_Instructions to follow_
Each line that includes "Nikon" must be copied from the records.

(Beginning of Exercise material)

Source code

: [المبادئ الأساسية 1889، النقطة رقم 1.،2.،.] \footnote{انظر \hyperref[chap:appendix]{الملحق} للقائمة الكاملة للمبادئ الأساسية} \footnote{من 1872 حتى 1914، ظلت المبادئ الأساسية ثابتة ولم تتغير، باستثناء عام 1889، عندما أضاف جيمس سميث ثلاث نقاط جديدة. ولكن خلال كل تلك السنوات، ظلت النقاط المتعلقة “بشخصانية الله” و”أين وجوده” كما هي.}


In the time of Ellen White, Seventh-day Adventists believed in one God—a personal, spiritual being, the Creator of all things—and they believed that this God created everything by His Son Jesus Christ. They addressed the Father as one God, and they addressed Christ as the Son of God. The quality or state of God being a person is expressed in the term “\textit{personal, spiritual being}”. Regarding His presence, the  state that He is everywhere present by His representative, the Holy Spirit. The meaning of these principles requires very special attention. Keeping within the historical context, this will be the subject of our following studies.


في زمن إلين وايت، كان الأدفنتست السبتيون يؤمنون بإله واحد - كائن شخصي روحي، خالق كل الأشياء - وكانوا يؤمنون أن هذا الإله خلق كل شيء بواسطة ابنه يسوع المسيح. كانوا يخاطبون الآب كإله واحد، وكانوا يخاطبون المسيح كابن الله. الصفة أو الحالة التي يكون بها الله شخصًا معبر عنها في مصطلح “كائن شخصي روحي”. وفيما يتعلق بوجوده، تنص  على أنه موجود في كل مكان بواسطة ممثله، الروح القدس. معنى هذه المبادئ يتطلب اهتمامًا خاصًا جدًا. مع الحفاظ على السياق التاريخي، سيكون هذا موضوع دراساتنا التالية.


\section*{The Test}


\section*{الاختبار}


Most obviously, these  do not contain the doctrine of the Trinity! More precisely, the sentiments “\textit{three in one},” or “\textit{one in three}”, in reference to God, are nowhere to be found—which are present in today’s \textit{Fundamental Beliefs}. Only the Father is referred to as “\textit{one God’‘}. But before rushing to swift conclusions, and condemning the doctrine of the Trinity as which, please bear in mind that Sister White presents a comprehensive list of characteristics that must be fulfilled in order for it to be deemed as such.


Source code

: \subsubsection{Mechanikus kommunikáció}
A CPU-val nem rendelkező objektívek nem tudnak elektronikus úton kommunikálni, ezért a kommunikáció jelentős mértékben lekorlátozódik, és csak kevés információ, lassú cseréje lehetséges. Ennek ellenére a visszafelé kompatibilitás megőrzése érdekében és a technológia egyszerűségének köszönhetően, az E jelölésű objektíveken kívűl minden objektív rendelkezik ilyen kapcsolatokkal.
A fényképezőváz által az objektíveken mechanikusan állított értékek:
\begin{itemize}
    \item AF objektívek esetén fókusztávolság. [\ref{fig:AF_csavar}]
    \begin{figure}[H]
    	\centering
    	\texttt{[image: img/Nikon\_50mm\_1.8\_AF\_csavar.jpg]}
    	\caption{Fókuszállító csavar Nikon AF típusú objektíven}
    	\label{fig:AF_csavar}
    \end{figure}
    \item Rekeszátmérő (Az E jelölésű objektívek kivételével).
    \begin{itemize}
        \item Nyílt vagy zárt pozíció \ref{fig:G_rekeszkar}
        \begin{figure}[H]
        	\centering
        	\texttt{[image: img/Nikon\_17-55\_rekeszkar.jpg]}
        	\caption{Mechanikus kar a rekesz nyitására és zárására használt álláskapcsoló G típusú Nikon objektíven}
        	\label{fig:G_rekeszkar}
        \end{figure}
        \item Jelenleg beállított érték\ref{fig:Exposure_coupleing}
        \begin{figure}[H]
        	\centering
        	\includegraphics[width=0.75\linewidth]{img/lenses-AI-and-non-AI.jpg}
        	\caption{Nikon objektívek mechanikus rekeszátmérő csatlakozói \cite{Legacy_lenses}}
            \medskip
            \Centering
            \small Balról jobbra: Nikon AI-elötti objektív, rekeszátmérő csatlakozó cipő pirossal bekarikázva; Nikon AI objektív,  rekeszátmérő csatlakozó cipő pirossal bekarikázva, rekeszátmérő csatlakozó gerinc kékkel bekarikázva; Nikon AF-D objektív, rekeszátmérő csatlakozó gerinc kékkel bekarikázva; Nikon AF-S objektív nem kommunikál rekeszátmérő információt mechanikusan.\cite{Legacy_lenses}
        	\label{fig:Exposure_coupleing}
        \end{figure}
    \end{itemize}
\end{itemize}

(End of Exercise material)

_Solution to this task_
    	\texttt{[image: img/Nikon\_50mm\_1.8\_AF\_csavar.jpg]}
    	\caption{Fókuszállító csavar Nikon AF típusú objektíven}
        	\texttt{[image: img/Nikon\_17-55\_rekeszkar.jpg]}
        	\caption{Mechanikus kar a rekesz nyitására és zárására használt álláskapcsoló G típusú Nikon objektíven}
        	\caption{Nikon objektívek mechanikus rekeszátmérő csatlakozói \cite{Legacy_lenses}}
            \small Balról jobbra: Nikon AI-elötti objektív, rekeszátmérő csatlakozó cipő pirossal bekarikázva; Nikon AI objektív,  rekeszátmérő csatlakozó cipő pirossal bekarikázva, rekeszátmérő csatlakozó gerinc kékkel bekarikázva; Nikon AF-D objektív, rekeszátmérő csatlakozó gerinc kékkel bekarikázva; Nikon AF-S objektív nem kommunikál rekeszátmérő információt mechanikusan.\cite{Legacy_lenses}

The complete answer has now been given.